### Exercise requirements
The result should be an exact copy of the lines from the one with "2023-12-05 | [详情](data/yzcollection.md) |" through the last line of the data below, both included.

### Exercise materials
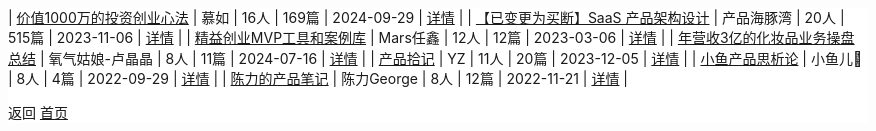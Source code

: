 | [价值1000万的投资创业心法](https://xiaobot.net/p/caso_cc?refer=9c3f1c95-a052-465a-9902-f6d75080262a) | 慕如 | 16人 | 169篇 |  2024-09-29 | [详情](data/caso_cc.md) |
| [【已变更为买断】SaaS 产品架构设计](https://xiaobot.net/p/SaaSArch?refer=9c3f1c95-a052-465a-9902-f6d75080262a) | 产品海豚湾 | 20人 | 515篇 |  2023-11-06 | [详情](data/SaaSArch.md) |
| [精益创业MVP工具和案例库](https://xiaobot.net/p/MVP?refer=9c3f1c95-a052-465a-9902-f6d75080262a) | Mars任鑫 | 12人 | 12篇 |  2023-03-06 | [详情](data/MVP.md) |
| [年营收3亿的化妆品业务操盘总结](https://xiaobot.net/p/KX666?refer=9c3f1c95-a052-465a-9902-f6d75080262a) | 氧气姑娘-卢晶晶 | 8人 | 11篇 |  2024-07-16 | [详情](data/KX666.md) |
| [产品拾记](https://xiaobot.net/p/yzcollection?refer=9c3f1c95-a052-465a-9902-f6d75080262a) | YZ | 11人 | 20篇 |  2023-12-05 | [详情](data/yzcollection.md) |
| [小鱼产品思析论](https://xiaobot.net/p/Fish01?refer=9c3f1c95-a052-465a-9902-f6d75080262a) | 小鱼儿💋 | 8人 | 4篇 |  2022-09-29 | [详情](data/Fish01.md) |
| [陈力的产品笔记](https://xiaobot.net/p/superpower0327?refer=9c3f1c95-a052-465a-9902-f6d75080262a) | 陈力George | 8人 | 12篇 |  2022-11-21 | [详情](data/superpower0327.md) |


返回 [首页](../README.md)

### Response for this exercise
| [产品拾记](https://xiaobot.net/p/yzcollection?refer=9c3f1c95-a052-465a-9902-f6d75080262a) | YZ | 11人 | 20篇 |  2023-12-05 | [详情](data/yzcollection.md) |
| [小鱼产品思析论](https://xiaobot.net/p/Fish01?refer=9c3f1c95-a052-465a-9902-f6d75080262a) | 小鱼儿💋 | 8人 | 4篇 |  2022-09-29 | [详情](data/Fish01.md) |
| [陈力的产品笔记](https://xiaobot.net/p/superpower0327?refer=9c3f1c95-a052-465a-9902-f6d75080262a) | 陈力George | 8人 | 12篇 |  2022-11-21 | [详情](data/superpower0327.md) |


返回 [首页](../README.md)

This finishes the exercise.